1) how can i retrieve information about the host OS

2) how can i retrieve version information about a) linux binaries b) windows binaries?

amingv
February 15th, 2008, 07:58 PM
1. What specific information do you need about the OS? The os module can provide some:

>>> import os
>>> help('os')

2. Not knowing a better method, I suggest using the "commands" module:

>>> import commands
>>> pyVer = commands.getoutput('python --version')
>>> print pyVer
Python 2.5.1
>>>

Unfortunately, this module only works in Unix-like systems as far as I know.

Choad
February 16th, 2008, 04:20 PM
thanks loads. it's a starting point at least i'll be able to get some kind of prototype built with this :)

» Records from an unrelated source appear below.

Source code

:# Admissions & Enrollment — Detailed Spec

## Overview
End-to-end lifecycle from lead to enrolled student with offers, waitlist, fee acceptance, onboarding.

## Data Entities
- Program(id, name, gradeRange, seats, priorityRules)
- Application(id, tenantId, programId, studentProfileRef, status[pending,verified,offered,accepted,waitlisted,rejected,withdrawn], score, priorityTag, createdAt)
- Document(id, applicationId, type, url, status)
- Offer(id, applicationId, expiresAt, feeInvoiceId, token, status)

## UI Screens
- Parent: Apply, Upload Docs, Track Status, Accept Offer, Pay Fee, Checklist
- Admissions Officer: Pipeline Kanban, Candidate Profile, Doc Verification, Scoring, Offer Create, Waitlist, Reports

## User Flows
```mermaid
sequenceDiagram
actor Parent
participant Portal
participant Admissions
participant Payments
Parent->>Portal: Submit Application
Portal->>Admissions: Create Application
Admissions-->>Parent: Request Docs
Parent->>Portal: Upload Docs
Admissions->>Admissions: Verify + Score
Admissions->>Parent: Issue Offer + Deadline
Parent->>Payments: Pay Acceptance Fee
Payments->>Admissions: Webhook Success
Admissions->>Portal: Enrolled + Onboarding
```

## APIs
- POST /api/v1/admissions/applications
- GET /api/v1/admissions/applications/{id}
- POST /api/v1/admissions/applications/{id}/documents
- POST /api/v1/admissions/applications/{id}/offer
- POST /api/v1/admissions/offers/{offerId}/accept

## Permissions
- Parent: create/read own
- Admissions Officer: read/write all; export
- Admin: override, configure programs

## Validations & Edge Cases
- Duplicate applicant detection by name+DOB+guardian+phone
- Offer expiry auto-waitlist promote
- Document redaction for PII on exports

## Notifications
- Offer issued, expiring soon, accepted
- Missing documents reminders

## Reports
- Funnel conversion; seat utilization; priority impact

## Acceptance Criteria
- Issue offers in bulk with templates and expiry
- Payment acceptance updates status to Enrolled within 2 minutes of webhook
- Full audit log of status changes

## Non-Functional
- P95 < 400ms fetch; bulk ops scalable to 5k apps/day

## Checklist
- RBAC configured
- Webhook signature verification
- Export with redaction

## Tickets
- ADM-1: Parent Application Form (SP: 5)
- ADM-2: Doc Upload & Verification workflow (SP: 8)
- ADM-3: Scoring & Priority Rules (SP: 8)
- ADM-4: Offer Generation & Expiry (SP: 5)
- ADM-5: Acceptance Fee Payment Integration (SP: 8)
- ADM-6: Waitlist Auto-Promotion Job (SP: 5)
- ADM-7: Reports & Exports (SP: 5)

edit: ohhhh idea... don't actually care about the version number, just if exe a and b are the same or not. could i not create some kind of hash to create a unique value for each exe?

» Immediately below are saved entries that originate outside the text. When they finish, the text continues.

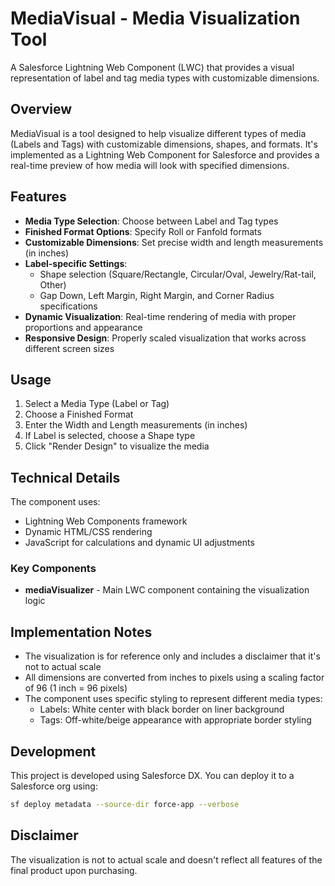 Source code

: # MediaVisual - Media Visualization Tool

A Salesforce Lightning Web Component (LWC) that provides a visual representation of label and tag media types with customizable dimensions.

## Overview

MediaVisual is a tool designed to help visualize different types of media (Labels and Tags) with customizable dimensions, shapes, and formats. It's implemented as a Lightning Web Component for Salesforce and provides a real-time preview of how media will look with specified dimensions.

## Features

- **Media Type Selection**: Choose between Label and Tag types
- **Finished Format Options**: Specify Roll or Fanfold formats
- **Customizable Dimensions**: Set precise width and length measurements (in inches)
- **Label-specific Settings**: 
  - Shape selection (Square/Rectangle, Circular/Oval, Jewelry/Rat-tail, Other)
  - Gap Down, Left Margin, Right Margin, and Corner Radius specifications
- **Dynamic Visualization**: Real-time rendering of media with proper proportions and appearance
- **Responsive Design**: Properly scaled visualization that works across different screen sizes

## Usage

1. Select a Media Type (Label or Tag)
2. Choose a Finished Format
3. Enter the Width and Length measurements (in inches)
4. If Label is selected, choose a Shape type
5. Click "Render Design" to visualize the media

## Technical Details

The component uses:
- Lightning Web Components framework
- Dynamic HTML/CSS rendering
- JavaScript for calculations and dynamic UI adjustments

### Key Components

- **mediaVisualizer** - Main LWC component containing the visualization logic

## Implementation Notes

- The visualization is for reference only and includes a disclaimer that it's not to actual scale
- All dimensions are converted from inches to pixels using a scaling factor of 96 (1 inch = 96 pixels)
- The component uses specific styling to represent different media types:
  - Labels: White center with black border on liner background
  - Tags: Off-white/beige appearance with appropriate border styling

## Development

This project is developed using Salesforce DX. You can deploy it to a Salesforce org using:

```bash
sf deploy metadata --source-dir force-app --verbose
```

## Disclaimer

The visualization is not to actual scale and doesn't reflect all features of the final product upon purchasing.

are there any cases where this would not work? or is it safe to assume that exes of the same version will be bit-for-bit identical?

ruy_lopez
February 16th, 2008, 04:41 PM
For the kernel version (linux):


uname -r

see 'man uname' for other flags.

Binaries sometimes respond to --version or -v (but sometimes -v is verbose).

You can look for strings in binaries using:


strings <binary>

this will show linkage info and error messages etc, maybe more.

s

ruy_lopez
February 16th, 2008, 04:43 PM
md5sum <binary file>

will provide a checksum, if two files produce same checksum, they are the same.

EDIT: Just realised you need python solution:



from md5 import md5
fname = "binary_file"
s = md5(open(fname, "rb").read()).hexdigest()
print "md5 checksum: %s" % s


If the binaries are big you should do some buffering.

The odds of two checksums being the same for different files are pretty astronomical.

Choad
February 16th, 2008, 08:36 PM
that's my point really... i was thinking maybe some companies may put unique serial codes in their binaries per download or something similar, which would throw off the checksum even if the binary is effectively identical. does this happen?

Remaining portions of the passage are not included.